KATF
- Dubuque, Iowa; United States;
- Broadcast area: Tri-States (Wisconsin, Iowa, Illinois)
- Frequency: 92.9 MHz
- Branding: 92.9 Kat FM

Programming
- Format: Adult contemporary
- Affiliations: Fox News Radio

Ownership
- Owner: Radio Dubuque, Inc.
- Sister stations: KDTH, KGRR, WVRE

History
- First air date: June 25, 1967 (as KFMD)
- Former call signs: KFMD (1967–1984)
- Call sign meaning: "Kat FM"

Technical information
- Licensing authority: FCC
- Facility ID: 73661
- Class: C1
- ERP: 100,000 watts
- HAAT: 309 metres (1,014 feet)
- Transmitter coordinates: 42°31′44″N 90°36′58.5″W﻿ / ﻿42.52889°N 90.616250°W

Links
- Public license information: Public file; LMS;
- Webcast: Listen live
- Website: www.radiodubuque.com/katfm/

= KATF =

KATF (92.9 FM) is a radio station broadcasting an adult contemporary format. Licensed to serve the Dubuque, Iowa, United States, area, the station is owned by Radio Dubuque, Inc., and features programming from Fox News Radio. Its transmitter is located across the Mississippi River from the northern part of downtown Dubuque in southwestern Grant County, Wisconsin. KATF formerly had the call letters KFMD.

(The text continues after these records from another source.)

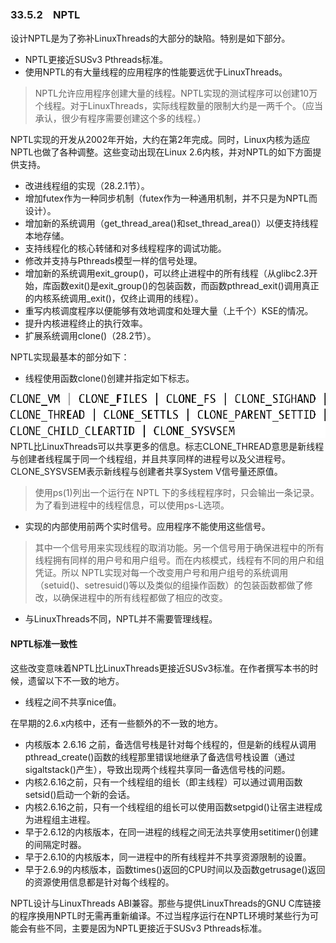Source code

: ### 33.5.2　NPTL

设计NPTL是为了弥补LinuxThreads的大部分的缺陷。特别是如下部分。

+ NPTL更接近SUSv3 Pthreads标准。
+ 使用NPTL的有大量线程的应用程序的性能要远优于LinuxThreads。

> NPTL允许应用程序创建大量的线程。NPTL实现的测试程序可以创建10万个线程。对于LinuxThreads，实际线程数量的限制大约是一两千个。（应当承认，很少有程序需要创建这个多的线程。）

NPTL实现的开发从2002年开始，大约在第2年完成。同时，Linux内核为适应NPTL也做了各种调整。这些变动出现在Linux 2.6内核，并对NPTL的如下方面提供支持。

+ 改进线程组的实现（28.2.1节）。
+ 增加futex作为一种同步机制（futex作为一种通用机制，并不只是为NPTL而设计）。
+ 增加新的系统调用（get_thread_area()和set_thread_area()）以便支持线程本地存储。
+ 支持线程化的核心转储和对多线程程序的调试功能。
+ 修改并支持与Pthreads模型一样的信号处理。
+ 增加新的系统调用exit_group()，可以终止进程中的所有线程（从glibc2.3开始，库函数exit()是exit_group()的包装函数，而函数pthread_exit()调用真正的内核系统调用_exit()，仅终止调用的线程）。
+ 重写内核调度程序以便能够有效地调度和处理大量（上千个）KSE的情况。
+ 提升内核进程终止的执行效率。
+ 扩展系统调用clone()（28.2节）。

NPTL实现最基本的部分如下：

+ 线程使用函数clone()创建并指定如下标志。



![862.png](../images/862.png)
NPTL比LinuxThreads可以共享更多的信息。标志CLONE_THREAD意思是新线程与创建者线程属于同一个线程组，并且共享同样的进程号以及父进程号。CLONE_SYSVSEM表示新线程与创建者共享System V信号量还原值。

> 使用ps(1)列出一个运行在 NPTL 下的多线程程序时，只会输出一条记录。为了看到进程中的线程信息，可以使用ps-L选项。

+ 实现的内部使用前两个实时信号。应用程序不能使用这些信号。

> 其中一个信号用来实现线程的取消功能。另一个信号用于确保进程中的所有线程拥有同样的用户号和用户组号。而在内核模式，线程有不同的用户和组凭证。所以 NPTL实现对每一个改变用户号和用户组号的系统调用（setuid()、setresuid()等以及类似的组操作函数）的包装函数都做了修改，以确保进程中的所有线程都做了相应的改变。

+ 与LinuxThreads不同，NPTL并不需要管理线程。

#### NPTL标准一致性

这些改变意味着NPTL比LinuxThreads更接近SUSv3标准。在作者撰写本书的时候，遗留以下不一致的地方。

+ 线程之间不共享nice值。

在早期的2.6.x内核中，还有一些额外的不一致的地方。

+ 内核版本 2.6.16 之前，备选信号栈是针对每个线程的，但是新的线程从调用pthread_create()函数的线程那里错误地继承了备选信号栈设置（通过sigaltstack()产生），导致出现两个线程共享同一备选信号栈的问题。
+ 内核2.6.16之前，只有一个线程组的组长（即主线程）可以通过调用函数setsid()启动一个新的会话。
+ 内核2.6.16之前，只有一个线程组的组长可以使用函数setpgid()让宿主进程成为进程组主进程。
+ 早于2.6.12的内核版本，在同一进程的线程之间无法共享使用setitimer()创建的间隔定时器。
+ 早于2.6.10的内核版本，同一进程中的所有线程并不共享资源限制的设置。
+ 早于2.6.9的内核版本，函数times()返回的CPU时间以及函数getrusage()返回的资源使用信息都是针对每个线程的。

NPTL设计与LinuxThreads ABI兼容。那些与提供LinuxThreads的GNU C库链接的程序换用NPTL时无需再重新编译。不过当程序运行在NPTL环境时某些行为可能会有些不同，主要是因为NPTL更接近于SUSv3 Pthreads标准。

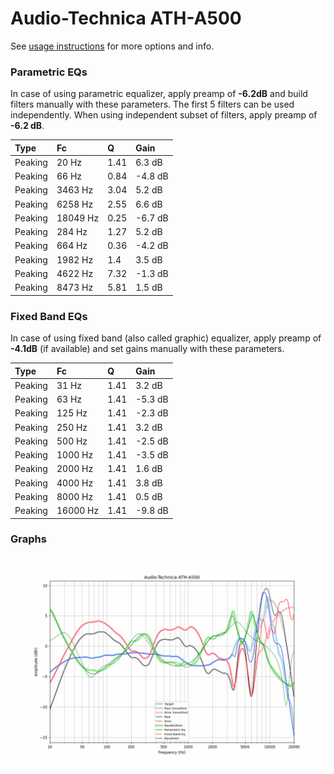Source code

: # Audio-Technica ATH-A500
See [usage instructions](https://github.com/jaakkopasanen/AutoEq#usage) for more options and info.

### Parametric EQs
In case of using parametric equalizer, apply preamp of **-6.2dB** and build filters manually
with these parameters. The first 5 filters can be used independently.
When using independent subset of filters, apply preamp of **-6.2 dB**.

| Type    | Fc       |    Q | Gain    |
|:--------|:---------|:-----|:--------|
| Peaking | 20 Hz    | 1.41 | 6.3 dB  |
| Peaking | 66 Hz    | 0.84 | -4.8 dB |
| Peaking | 3463 Hz  | 3.04 | 5.2 dB  |
| Peaking | 6258 Hz  | 2.55 | 6.6 dB  |
| Peaking | 18049 Hz | 0.25 | -6.7 dB |
| Peaking | 284 Hz   | 1.27 | 5.2 dB  |
| Peaking | 664 Hz   | 0.36 | -4.2 dB |
| Peaking | 1982 Hz  | 1.4  | 3.5 dB  |
| Peaking | 4622 Hz  | 7.32 | -1.3 dB |
| Peaking | 8473 Hz  | 5.81 | 1.5 dB  |

### Fixed Band EQs
In case of using fixed band (also called graphic) equalizer, apply preamp of **-4.1dB**
(if available) and set gains manually with these parameters.

| Type    | Fc       |    Q | Gain    |
|:--------|:---------|:-----|:--------|
| Peaking | 31 Hz    | 1.41 | 3.2 dB  |
| Peaking | 63 Hz    | 1.41 | -5.3 dB |
| Peaking | 125 Hz   | 1.41 | -2.3 dB |
| Peaking | 250 Hz   | 1.41 | 3.2 dB  |
| Peaking | 500 Hz   | 1.41 | -2.5 dB |
| Peaking | 1000 Hz  | 1.41 | -3.5 dB |
| Peaking | 2000 Hz  | 1.41 | 1.6 dB  |
| Peaking | 4000 Hz  | 1.41 | 3.8 dB  |
| Peaking | 8000 Hz  | 1.41 | 0.5 dB  |
| Peaking | 16000 Hz | 1.41 | -9.8 dB |

### Graphs
![](./Audio-Technica%20ATH-A500.png)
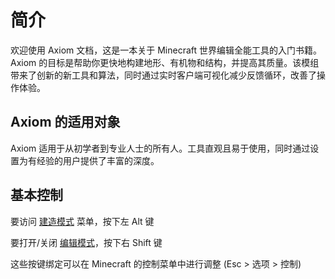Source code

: # 简介
欢迎使用 Axiom 文档，这是一本关于 Minecraft 世界编辑全能工具的入门书籍。Axiom 的目标是帮助你更快地构建地形、有机物和结构，并提高其质量。该模组带来了创新的新工具和算法，同时通过实时客户端可视化减少反馈循环，改善了操作体验。

## Axiom 的适用对象
Axiom 适用于从初学者到专业人士的所有人。工具直观且易于使用，同时通过设置为有经验的用户提供了丰富的深度。

## 基本控制

要访问 [建造模式](builder/intro.md) 菜单，按下左 Alt 键

要打开/关闭 [编辑模式](editor/intro.md)，按下右 Shift 键

这些按键绑定可以在 Minecraft 的控制菜单中进行调整 (Esc > 选项 > 控制)
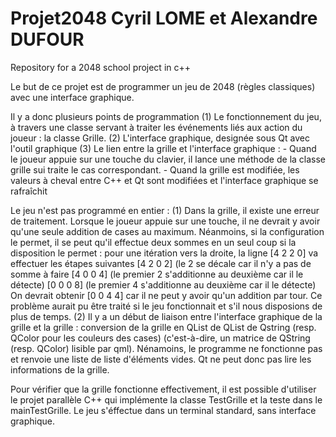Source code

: # Projet2048 Cyril LOME et Alexandre DUFOUR
Repository for a 2048 school project in c++

Le but de ce projet est de programmer un jeu de 2048 (règles classiques) avec une interface graphique.

Il y a donc plusieurs points de programmation
(1) Le fonctionnement du jeu, à travers une classe servant à traiter les événements liés aux action du joueur : la classe Grille.
(2) L'interface graphique, designée sous Qt avec l'outil graphique
(3) Le lien entre la grille et l'interface graphique :
    - Quand le joueur appuie sur une touche du clavier, il lance une méthode de la classe grille sui traite le cas correspondant.
    - Quand la grille est modifiée, les valeurs à cheval entre C++ et Qt sont modifiées et l'interface graphique se rafraîchit
    
Le jeu n'est pas programmé en entier :
(1) Dans la grille, il existe une erreur de traitement. Lorsque le joueur appuie sur une touche, il ne devrait y avoir qu'une seule addition de cases au maximum. Néanmoins, si la configuration le permet, il se peut qu'il effectue deux sommes en un seul coup si la disposition le permet : pour une itération vers la droite, la ligne [4 2 2 0] va effectuer les étapes suivantes
    [4 2 0 2] (le 2 se décale car il n'y a pas de somme à faire
    [4 0 0 4] (le premier 2 s'additionne au deuxième car il le détecte)
    [0 0 0 8] (le premier 4 s'additionne au deuxième car il le détecte)
On devrait obtenir [0 0 4 4] car il ne peut y avoir qu'un addition par tour.
Ce problème aurait pu être traité si le jeu fonctionnait et s'il nous disposions de plus de temps.
(2) Il y a un début de liaison entre l'interface graphique de la grille et la grille : conversion de la grille en QList de QList de Qstring (resp. QColor pour les couleurs des cases) (c'est-à-dire, un matrice de QString (resp. QColor) lisible par qml). Nénamoins, le programme ne fonctionne pas et renvoie une liste de liste d'éléments vides. Qt ne peut donc pas lire les informations de la grille.

Pour vérifier que la grille fonctionne effectivement, il est possible d'utiliser le projet parallèle C++ qui implémente la classe TestGrille et la teste dans le mainTestGrille. Le jeu s'éffectue dans un terminal standard, sans interface graphique.
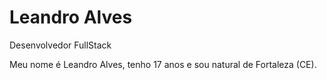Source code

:# Leandro Alves

Desenvolvedor FullStack

Meu nome é Leandro Alves, tenho 17 anos e sou natural de Fortaleza (CE).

Radio Dubuque also hosts Dubuque's 4th of July celebration, and many local events such as chili-cookoffs, outdoor concerts, and live broadcasts.

KATF is the most powerful radio station in the Dubuque market and while all Dubuque radio stations cover the tri-states of Iowa, Illinois, and Wisconsin, KATF's signal can also be heard in the far southeastern corner of Minnesota, thereby adding a fourth state to the fringes of the FM station's coverage area.